Abstract Introduction . Cardiac complications related to non-cardiac surgery have a variable incidence, from less than 1% to more than 5% with a great variability depending on type of intervention, patient's risk factors and results from tests performed during the pre-operative evaluation. The aim of our single centre retrospective study was to evaluate the prognostic role of stress cardiac magnetic resonance (sCMR) and single-photon emission computed tomography myocardial perfusion imaging (SPECT-MPI) in relation to 30 days post-surgery cardiac events. Method Clinical data of patients from January 2015 to December 2021 were retrospectively collected from review of electronical medical records.
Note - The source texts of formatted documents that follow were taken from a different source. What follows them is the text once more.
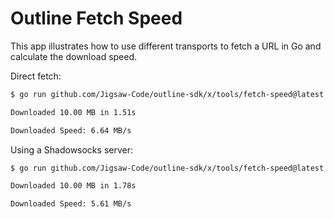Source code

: # Outline Fetch Speed

This app illustrates how to use different transports to fetch a URL in Go and calculate the download speed.

Direct fetch:

```sh
$ go run github.com/Jigsaw-Code/outline-sdk/x/tools/fetch-speed@latest http://speedtest.ftp.otenet.gr/files/test10Mb.db

Downloaded 10.00 MB in 1.51s

Downloaded Speed: 6.64 MB/s
```

Using a Shadowsocks server:

```sh
$ go run github.com/Jigsaw-Code/outline-sdk/x/tools/fetch-speed@latest -transport ss://[redacted]@[redacted]:80 http://speedtest.ftp.otenet.gr/files/test10Mb.db

Downloaded 10.00 MB in 1.78s

Downloaded Speed: 5.61 MB/s
```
Only intermediate and high risk surgeries were included. All patients underwent to cardiologic, electrocardiographic and echocardiographic evaluation before surgery. Stress test was performed according to cardiologist judgment. Primary endpoint was a composite endpoint of myocardial infarction, unstable angina, cardiac death, cardiogenic shock, pulmonary oedema and life threatening cardiac arrythmias. Secondary endpoint were the research of ischemia predictors and the rate of revascularization. Results One-thousand-five-hundred-ninety patients were included, 669 stress tests were performed (287 sCMR, 382 SPECT-MPI). Rate of 30-days cardiac events was lower in the stress test group vs non-stress test group (1,2% vs 3,4%; p 0,006). Imaging stress test strategy showed a significant reduction of composite endpoint at multivariate analysis (OR: 0.334, IC: 0.155–0.766, p 0.009). Predictors of ischemia were hypertension, coronary artery disease and diastolic dysfunction. SCMR was non inferior to SPECT with regard the risk of cardiac events, while showed a greater accuracy to predict coronary revascularization (AUC for sCMR: 0.94). Conclusions Stress test strategy reduces cardiac events in high risk patients candidate to moderate- to high- risk surgeries. Stress CMR is non-inferior to SPECT with regards to the risk of cardiac events, but has a greater accuracy to predict the need for revascularization.